YOUR TASK ::
Report every line from the following entries that contains the string "surrogate".
++++ RECORDS SHOWN
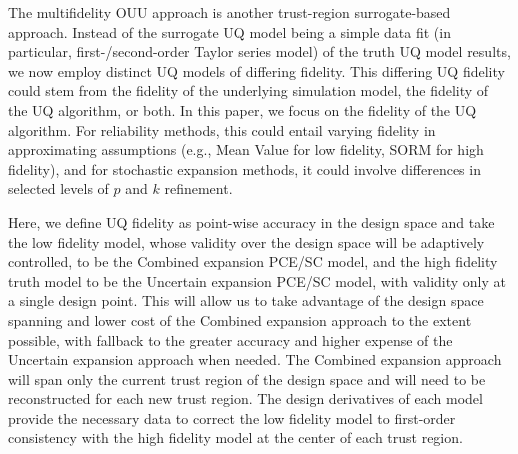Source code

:The multifidelity OUU approach is another trust-region surrogate-based
approach.  Instead of the surrogate UQ model being a simple data fit
(in particular, first-/second-order Taylor series model) of the truth
UQ model results, we now employ distinct UQ models of differing
fidelity.  This differing UQ fidelity could stem from the fidelity of
the underlying simulation model, the fidelity of the UQ algorithm, or
both.  In this paper, we focus on the fidelity of the UQ algorithm.
For reliability methods, this could entail varying fidelity in
approximating assumptions (e.g., Mean Value for low fidelity, SORM for
high fidelity), and for stochastic expansion methods, it could involve
differences in selected levels of $p$ and $k$ refinement.


Here, we define UQ fidelity as point-wise accuracy in the
design space and take the low fidelity model, whose validity over the
design space will be adaptively controlled, to be the Combined
expansion PCE/SC model, and the high fidelity truth model to be the
Uncertain expansion PCE/SC model, with validity only at a single
design point.  This will allow us to take advantage of the design
space spanning and lower cost of the Combined expansion approach to
the extent possible, with fallback to the greater accuracy and higher
expense of the Uncertain expansion approach when needed.  The Combined
expansion approach will span only the current trust region of the
design space and will need to be reconstructed for each new trust region.  
The design derivatives of each model provide the necessary data
to correct the low fidelity model to first-order consistency with the
high fidelity model at the center of each trust region.

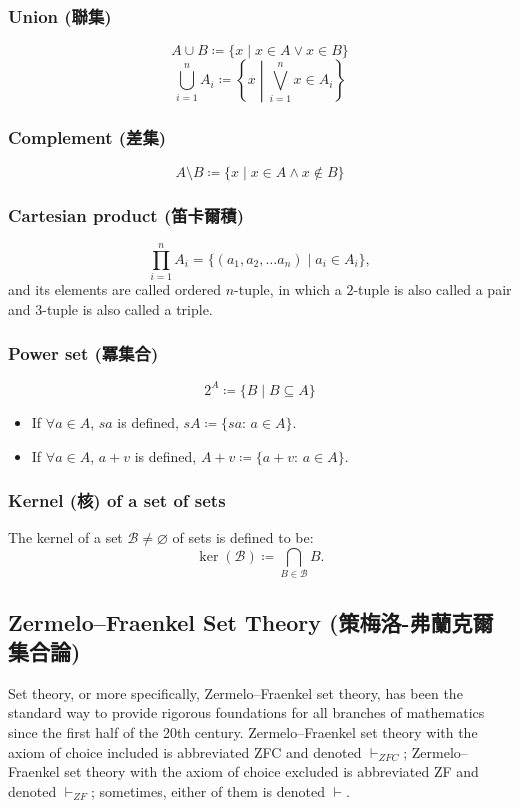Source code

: \documentclass[a4paper,12pt]{article}
\begin{document}
\subsubsection{Union (聯集)}
\[A\cup B\coloneq\{x\mid x\in A \lor x\in B\}\]
\[\bigcup_{i=1}^n A_i\coloneq\left\{x\middle | \bigvee_{i=1}^n x\in A_i\right\}\]
\subsubsection{Complement (差集)}
\[A\setminus B\coloneq\{x\mid x\in A \land x\notin B\}\]
\subsubsection{Cartesian product (笛卡爾積)}
\[\prod_{i=1}^nA_i=\{(a_1,a_2,\ldots a_n)\mid a_i\in A_i\},\]
and its elements are called ordered $n$-tuple, in which a $2$-tuple is also called a pair and $3$-tuple is also called a triple.
\subsubsection{Power set (冪集合)}
\[2^A\coloneq\{B\mid B\subseteq A\}\]
\begin{itemize}
\item If $\forall a\in A$, $sa$ is defined, $sA\coloneq\{sa:\,a\in A\}$.
\item If $\forall a\in A$, $a+v$ is defined, $A+v\coloneq\{a+v:\,a\in A\}$.
\end{itemize}
\subsubsection{Kernel (核) of a set of sets}
The kernel of a set $\mathcal {B}\neq \varnothing$ of sets is defined to be:
\[\ker(\mathcal {B})\coloneq\bigcap_{B\in\mathcal {B}}B.\]
\subsection{Zermelo–Fraenkel Set Theory (策梅洛-弗蘭克爾集合論)}
Set theory, or more specifically, Zermelo–Fraenkel set theory, has been the standard way to provide rigorous foundations for all branches of mathematics since the first half of the 20th century. Zermelo–Fraenkel set theory with the axiom of choice included is abbreviated ZFC and denoted $\vdash_{ZFC}$; Zermelo–Fraenkel set theory with the axiom of choice excluded is abbreviated ZF and denoted $\vdash_{ZF}$; sometimes, either of them is denoted $\vdash$.
\end{document}
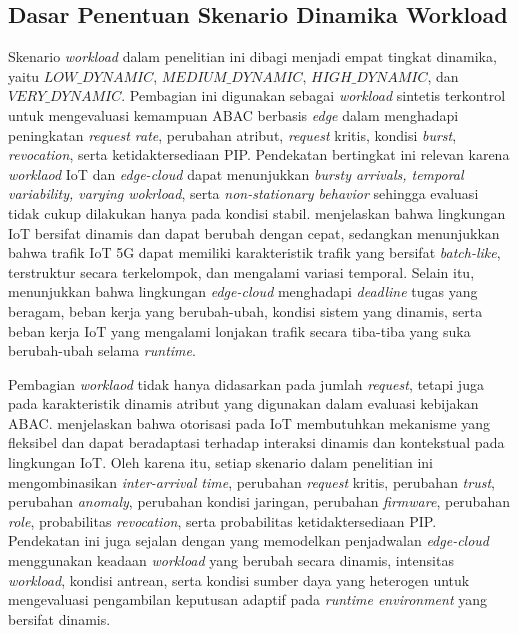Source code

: \subsection{Dasar Penentuan Skenario Dinamika Workload}

Skenario \textit{workload} dalam penelitian ini dibagi menjadi empat tingkat dinamika, yaitu $LOW\_DYNAMIC$, $MEDIUM\_DYNAMIC$, $HIGH\_DYNAMIC$, dan $VERY\_DYNAMIC$. Pembagian ini digunakan sebagai \textit{workload} sintetis terkontrol untuk mengevaluasi kemampuan ABAC berbasis \textit{edge} dalam menghadapi peningkatan \textit{request rate}, perubahan atribut, \textit{request} kritis, kondisi \textit{burst}, \textit{revocation}, serta ketidaktersediaan PIP. Pendekatan bertingkat ini relevan karena \textit{worklaod} IoT dan \textit{edge-cloud} dapat menunjukkan \textit{bursty arrivals, temporal variability, varying wokrload}, serta \textit{non-stationary behavior} sehingga evaluasi tidak cukup dilakukan hanya pada kondisi stabil. \textcite{latifi_optimizing_2025} menjelaskan bahwa lingkungan IoT bersifat dinamis dan dapat berubah dengan cepat, sedangkan \textcite{kovtun_stochastic_2025} menunjukkan bahwa trafik IoT 5G dapat memiliki karakteristik trafik yang bersifat \textit{batch-like}, terstruktur secara terkelompok, dan mengalami variasi temporal. Selain itu, \textcite{raju_intellischeduler_2026} menunjukkan bahwa lingkungan \textit{edge-cloud} menghadapi \textit{deadline} tugas yang beragam, beban kerja yang berubah-ubah, kondisi sistem yang dinamis, serta beban kerja IoT yang mengalami lonjakan trafik secara tiba-tiba yang suka berubah-ubah selama \textit{runtime}.

Pembagian \textit{worklaod} tidak hanya didasarkan pada jumlah \textit{request}, tetapi juga pada karakteristik dinamis atribut yang digunakan dalam evaluasi kebijakan ABAC. \textcite{diaz_authorization_2025} menjelaskan bahwa otorisasi pada IoT membutuhkan mekanisme yang fleksibel dan dapat beradaptasi terhadap interaksi dinamis dan kontekstual pada lingkungan IoT. Oleh karena itu, setiap skenario dalam penelitian ini mengombinasikan \textit{inter-arrival time}, perubahan \textit{request} kritis, perubahan \textit{trust}, perubahan \textit{anomaly}, perubahan kondisi jaringan, perubahan \textit{firmware}, perubahan \textit{role}, probabilitas \textit{revocation}, serta probabilitas ketidaktersediaan PIP. Pendekatan ini juga sejalan dengan \textcite{raju_intellischeduler_2026} yang memodelkan penjadwalan \textit{edge-cloud} menggunakan keadaan \textit{workload} yang berubah secara dinamis, intensitas \textit{workload}, kondisi antrean, serta kondisi sumber daya yang heterogen untuk mengevaluasi pengambilan keputusan adaptif pada \textit{runtime environment} yang bersifat dinamis.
++++++++
ANSWER SECTION ::
:The multifidelity OUU approach is another trust-region surrogate-based
approach.  Instead of the surrogate UQ model being a simple data fit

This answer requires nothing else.